Yesterday saw the FOMC announce the ‘monumental’ removal of the “patience” language from their forward guidance. Comments from the Chairwoman stated that “although we have removed the patience language from our forward guidance that should not be taken as we will be impatient.” No help there then. What did however provide explanation for the large bid-tone in dollar denominated currency pairs was the FOMC’s projections in the medium-long term were the Fed’s projections and the dot plots. The outlook was cut to levels far lower than the market expected; the majority have cut their year-end forecast to 0.625% and 2016 to 1.875%, implying that 2% rates are expected will into 2017. This served to allow T-note to make new highs as the rate rises, which would force yields higher, was pushed back. 5 year yields have shown a dramatic fall with 10 year yields close on their heels. The Chairwoman also reiterated data-dependency and a continued improvement in the labour market, Yellen paid particular attention to the slack in the labour market; with consistent high Non-Farm Payroll reports and a return below 300k in Initial Jobless Claims and unemployment at 5.5% it appears that wage growth and hours are the main readings under close scrutiny, demonstrating a shift to qualitative readings which we haven’t seen since the 6.5% unemployment “threshold”.


Today’s View

This morning we have seen dollar pairs give back a lot of their gains with both the Euro and Sterling on the back foot in overnight trade.
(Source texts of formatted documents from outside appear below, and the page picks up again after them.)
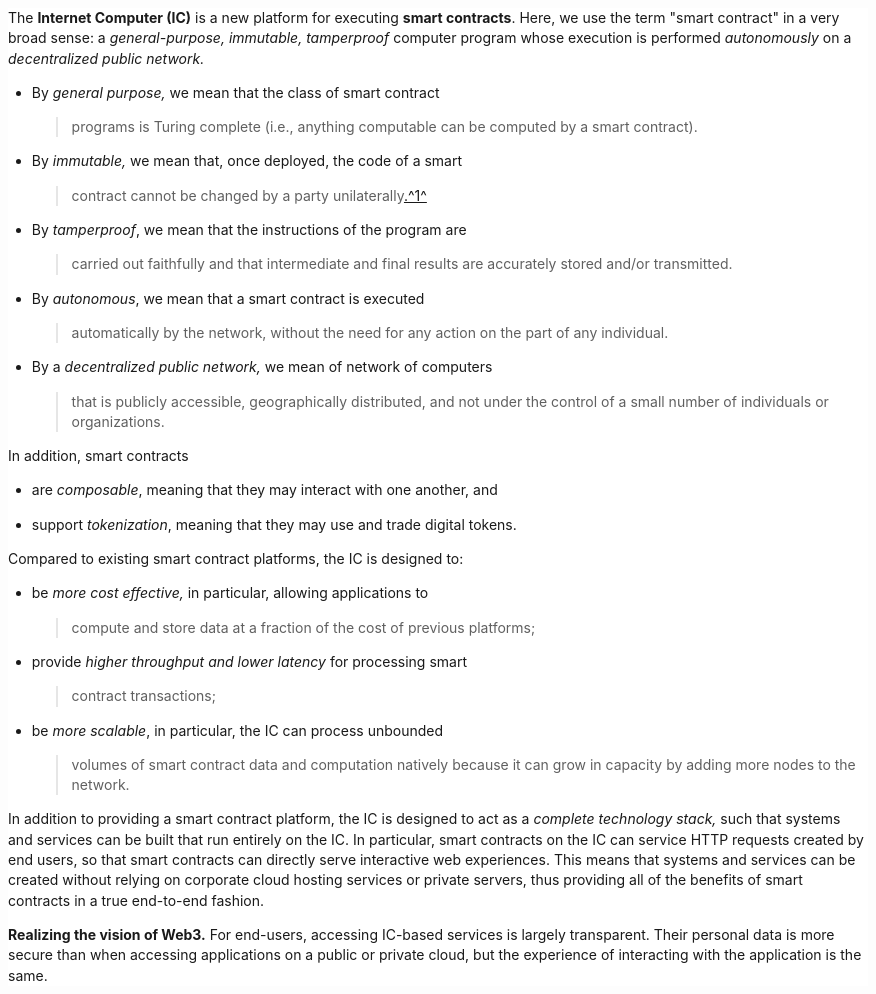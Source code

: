 The **Internet Computer (IC)** is a new platform for executing **smart
contracts**. Here, we use the term "smart contract" in a very broad
sense: a *general-purpose, im­mutable, tamperproof* computer program
whose execution is performed *autonomously* on a *decentralized public
network.*

-   By *general purpose,* we mean that the class of smart contract
    > programs is Turing complete (i.e., anything computable can be
    > computed by a smart contract).

-   By *immutable,* we mean that, once deployed, the code of a smart
    > contract cannot be changed by a party unilaterally[.^1^](\l)

-   By *tamperproof*, we mean that the instructions of the program are
    > carried out faithfully and that intermediate and final results are
    > accurately stored and/or transmitted.

-   By *autonomous*, we mean that a smart contract is executed
    > automatically by the network, without the need for any action on
    > the part of any individual.

-   By a *decentralized public network,* we mean of network of computers
    > that is publicly accessible, geographically distributed, and not
    > under the control of a small number of individuals or
    > organizations.

In addition, smart contracts

-   are *composable*, meaning that they may interact with one another,
    and

-   support *tokenization*, meaning that they may use and trade digital
    tokens.

Compared to existing smart contract platforms, the IC is designed to:

-   be *more cost effective,* in particular, allowing applications to
    > compute and store data at a fraction of the cost of previous
    > platforms;

-   provide *higher throughput and lower latency* for processing smart
    > contract transac­tions;

-   be *more scalable*, in particular, the IC can process unbounded
    > volumes of smart con­tract data and computation natively because
    > it can grow in capacity by adding more nodes to the network.

In addition to providing a smart contract platform, the IC is designed
to act as a *complete technology stack,* such that systems and services
can be built that run entirely on the IC. In particular, smart contracts
on the IC can service HTTP requests created by end users, so that smart
contracts can directly serve interactive web experiences. This means
that systems and services can be created without relying on corporate
cloud hosting services or private servers, thus providing all of the
benefits of smart contracts in a true end-to-end fashion.

**Realizing the vision of Web3.** For end-users, accessing IC-based
services is largely transparent. Their personal data is more secure than
when accessing applications on a public or private cloud, but the
experience of interacting with the application is the same.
T-notes and equities have managed to maintain a majority hold of their gains. Ahead we have the US Current Account Balance, expected -104.1bn for the last quarter of 2014. We also have Initial Jobless Claims and Continuing Claims with Philadelphia Fed Business Outlook due slightly later. A reading below 300k for the Initial Jobless Claims is what the majority of market participants are looking for this afternoon. Any readings outside of the range are likely to weigh on the dollar and also T-notes as the importance of “data-dependency” in labour reports has been officially highlighted. After such moves yesterday it is important for traders to reassess their outlook of markets today and that moves are likely to be more limited in scope, although large continuation moves are still possible.